Paths to follow if you want to pursue installing SetPoint inside a VMware virtual machine
I applaud your courage. There are a few settings that can be tweaked that may get you closer to a working installation.
Possible setting number one
From the post at http://coreygilmore.com/blog/2008/04/30/better-multi-button-mouse-support-with-vmware-fusion-and-workstation/
Add the following line to the virtual machine’s .vmx file:
mouse.vusb.enable = "TRUE"
From what I can tell, this setting allows me to use the Forward and Back buttons on the mouse, but does not make the mouse detectable by SetPoint. The remaining mouse buttons do nothing.
Possible setting number two
The solution given (which did not work for me) is to:
First add the following line to the virtual machine’s .vmx file:
usb.generic.allowHID = "TRUE"
An explanation of what this does, by a VMware associate, can be found in the thread at http://communities.vmware.com/thread/110919?start=15&tstart=0
If you’re feeling really adventurous and/or desperate, you can take out the mouse.vusb.enable line and add this option instead:
usb.generic.allowHID = “TRUE”
Then, you’ll notice that your main mouse and keyboard (if they are USB) are available to pass through into the guest via the USB devices menu.

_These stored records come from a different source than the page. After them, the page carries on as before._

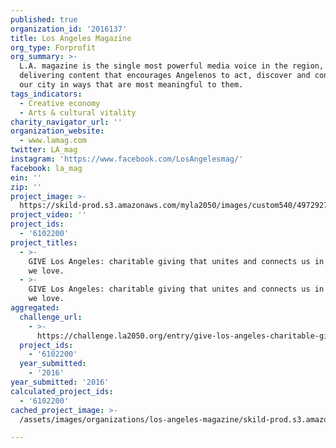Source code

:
 ```yaml
---
published: true
organization_id: '2016137'
title: Los Angeles Magazine
org_type: Forprofit
org_summary: >-
  L.A. magazine is the single most powerful media voice in the region,
  delivering content that encourages Angelenos to act, discover and connect in
  our city in ways that are most meaningful to them.
tags_indicators:
  - Creative economy
  - Arts & cultural vitality
charity_navigator_url: ''
organization_website:
  - www.lamag.com
twitter: LA_mag
instagram: 'https://www.facebook.com/LosAngelesmag/'
facebook: la_mag
ein: ''
zip: ''
project_image: >-
  https://skild-prod.s3.amazonaws.com/myla2050/images/custom540/4972927725741-team91.jpg
project_video: ''
project_ids:
  - '6102200'
project_titles:
  - >-
    GIVE Los Angeles: charitable giving that unites and connects us in the city
    we love. 
  - >-
    GIVE Los Angeles: charitable giving that unites and connects us in the city
    we love.
aggregated:
  challenge_url:
    - >-
      https://challenge.la2050.org/entry/give-los-angeles-charitable-giving-that-unites-and-connects-us-in-the-city-we-love
  project_ids:
    - '6102200'
  year_submitted:
    - '2016'
year_submitted: '2016'
calculated_project_ids:
  - '6102200'
cached_project_image: >-
  /assets/images/organizations/los-angeles-magazine/skild-prod.s3.amazonaws.com/myla2050/images/custom540/4972927725741-team91.jpg

---
```

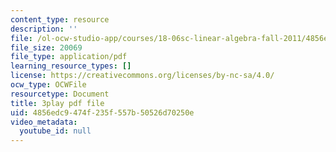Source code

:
```yaml
---
content_type: resource
description: ''
file: /ol-ocw-studio-app/courses/18-06sc-linear-algebra-fall-2011/4856edc9474f235f557b50526d70250e_3cMyj8EKFGo.pdf
file_size: 20069
file_type: application/pdf
learning_resource_types: []
license: https://creativecommons.org/licenses/by-nc-sa/4.0/
ocw_type: OCWFile
resourcetype: Document
title: 3play pdf file
uid: 4856edc9-474f-235f-557b-50526d70250e
video_metadata:
  youtube_id: null
---
```

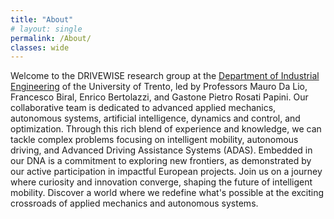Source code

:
 ```yaml
---
title: "About"
# layout: single
permalink: /About/
classes: wide
---
```


Welcome to the DRIVEWISE research group at the <a href="https://www.dii.unitn.it/">Department of Industrial Engineering</a> of the <a href="https://www.unitn.it/"></a>University of Trento</a>, led by Professors Mauro Da Lio, Francesco Biral, Enrico Bertolazzi, and Gastone Pietro Rosati Papini.
Our collaborative team is dedicated to advanced applied mechanics, autonomous systems, artificial intelligence, dynamics and control, and optimization.
Through this rich blend of experience and knowledge, we can tackle complex problems focusing on intelligent mobility, autonomous driving, and Advanced Driving Assistance Systems (ADAS).
Embedded in our DNA is a commitment to exploring new frontiers, as demonstrated by our active participation in impactful European projects. 
Join us on a journey where curiosity and innovation converge, shaping the future of intelligent mobility. Discover a world where we redefine what's possible at the exciting crossroads of applied mechanics and autonomous systems.
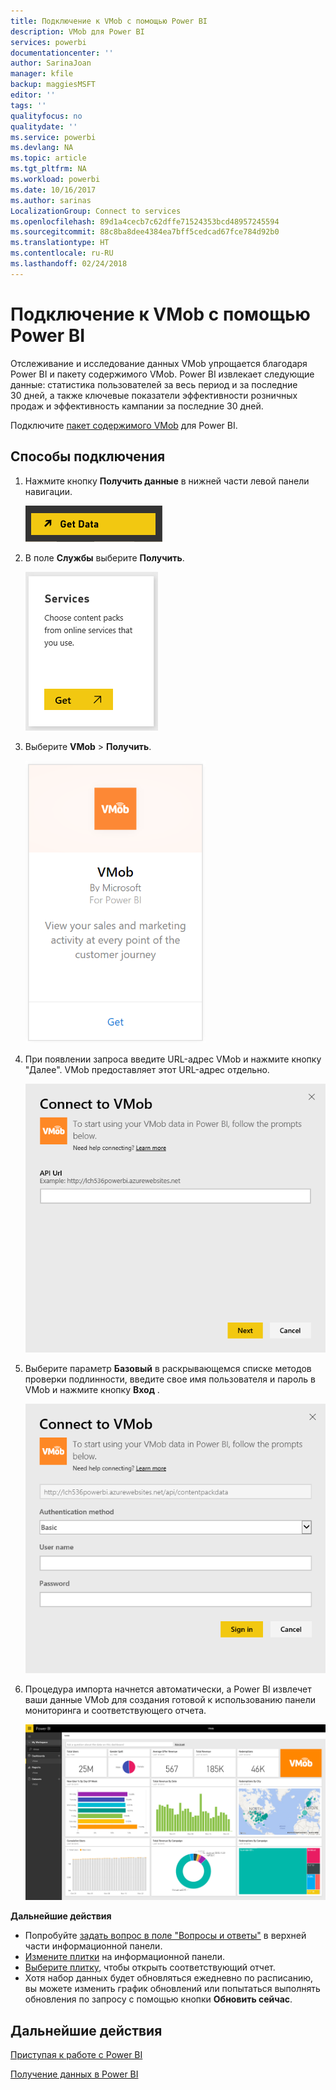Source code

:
 ```yaml
---
title: Подключение к VMob с помощью Power BI
description: VMob для Power BI
services: powerbi
documentationcenter: ''
author: SarinaJoan
manager: kfile
backup: maggiesMSFT
editor: ''
tags: ''
qualityfocus: no
qualitydate: ''
ms.service: powerbi
ms.devlang: NA
ms.topic: article
ms.tgt_pltfrm: NA
ms.workload: powerbi
ms.date: 10/16/2017
ms.author: sarinas
LocalizationGroup: Connect to services
ms.openlocfilehash: 89d1a4cecb7c62dffe71524353bcd48957245594
ms.sourcegitcommit: 88c8ba8dee4384ea7bff5cedcad67fce784d92b0
ms.translationtype: HT
ms.contentlocale: ru-RU
ms.lasthandoff: 02/24/2018
---
```

# <a name="connect-to-vmob-with-power-bi"></a>Подключение к VMob с помощью Power BI
Отслеживание и исследование данных VMob упрощается благодаря Power BI и пакету содержимого VMob. Power BI извлекает следующие данные: статистика пользователей за весь период и за последние 30 дней, а также ключевые показатели эффективности розничных продаж и эффективность кампании за последние 30 дней.

Подключите [пакет содержимого VMob](https://app.powerbi.com/getdata/services/vmob) для Power BI.

## <a name="how-to-connect"></a>Способы подключения
1. Нажмите кнопку **Получить данные** в нижней части левой панели навигации.
   
    ![](media/service-connect-to-vmob/getdata.png)
2. В поле **Службы** выберите **Получить**.
   
   ![](media/service-connect-to-vmob/services.png)
3. Выберите **VMob** \> **Получить**.
   
   ![](media/service-connect-to-vmob/vmob.png)
4. При появлении запроса введите URL-адрес VMob и нажмите кнопку "Далее". VMob предоставляет этот URL-адрес отдельно.
   
    ![](media/service-connect-to-vmob/params.png)
5. Выберите параметр **Базовый** в раскрывающемся списке методов проверки подлинности, введите свое имя пользователя и пароль в VMob и нажмите кнопку **Вход** .
   
    ![](media/service-connect-to-vmob/creds.png)
6. Процедура импорта начнется автоматически, а Power BI извлечет ваши данные VMob для создания готовой к использованию панели мониторинга и соответствующего отчета.
   
   ![](media/service-connect-to-vmob/dashboard2.png)

**Дальнейшие действия**

* Попробуйте [задать вопрос в поле "Вопросы и ответы"](power-bi-q-and-a.md) в верхней части информационной панели.
* [Измените плитки](service-dashboard-edit-tile.md) на информационной панели.
* [Выберите плитку](service-dashboard-tiles.md), чтобы открыть соответствующий отчет.
* Хотя набор данных будет обновляться ежедневно по расписанию, вы можете изменить график обновлений или попытаться выполнять обновления по запросу с помощью кнопки **Обновить сейчас**.

## <a name="next-steps"></a>Дальнейшие действия
[Приступая к работе с Power BI](service-get-started.md)

[Получение данных в Power BI](service-get-data.md)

The dangerous part here is that once you pass through the mouse, it is actually disconnected from the host, so you won’t be able to ungrab from the guest just by mousing out of the Fusion window. You can still ungrab with the keyboard (ctrl-cmd I believe is the shortcut?). If you actually pass through your keyboard and your mouse, you’ll be stuck in the guest and you’ll have to shut it down (or worse, reboot your physical machine).
This sounded like a great idea, and I was willing to set up a second, PS/2 mouse to control just the host, if necessary. Without connecting a second mouse, I tried passing the Logitech mouse as a USB device to the VM, just as I would an external hard drive, but VMware prevented this, with a warning message:
[Machine Name] – VMware Workstation
Cannot connect “Logitech USB-PS/2 Optical Mouse” to this virtual machine. The host requires this device for input.
The second step would have been to go into Device Manager, click Actions, and then choose “Scan for hardware changes”.
I didn’t get to the second step, as I was too lazy to track down a PS/2 mouse to keep attached to the host, and I still wanted to find a software solution. I suspect, though, that this would be were to begin, were I to need to get SetPoint running in the guest OS.
While I wasn’t able to figure out how to install SetPoint on a guest OS, the workaround of installing SetPoint on the host OS seems to accomplish my goal.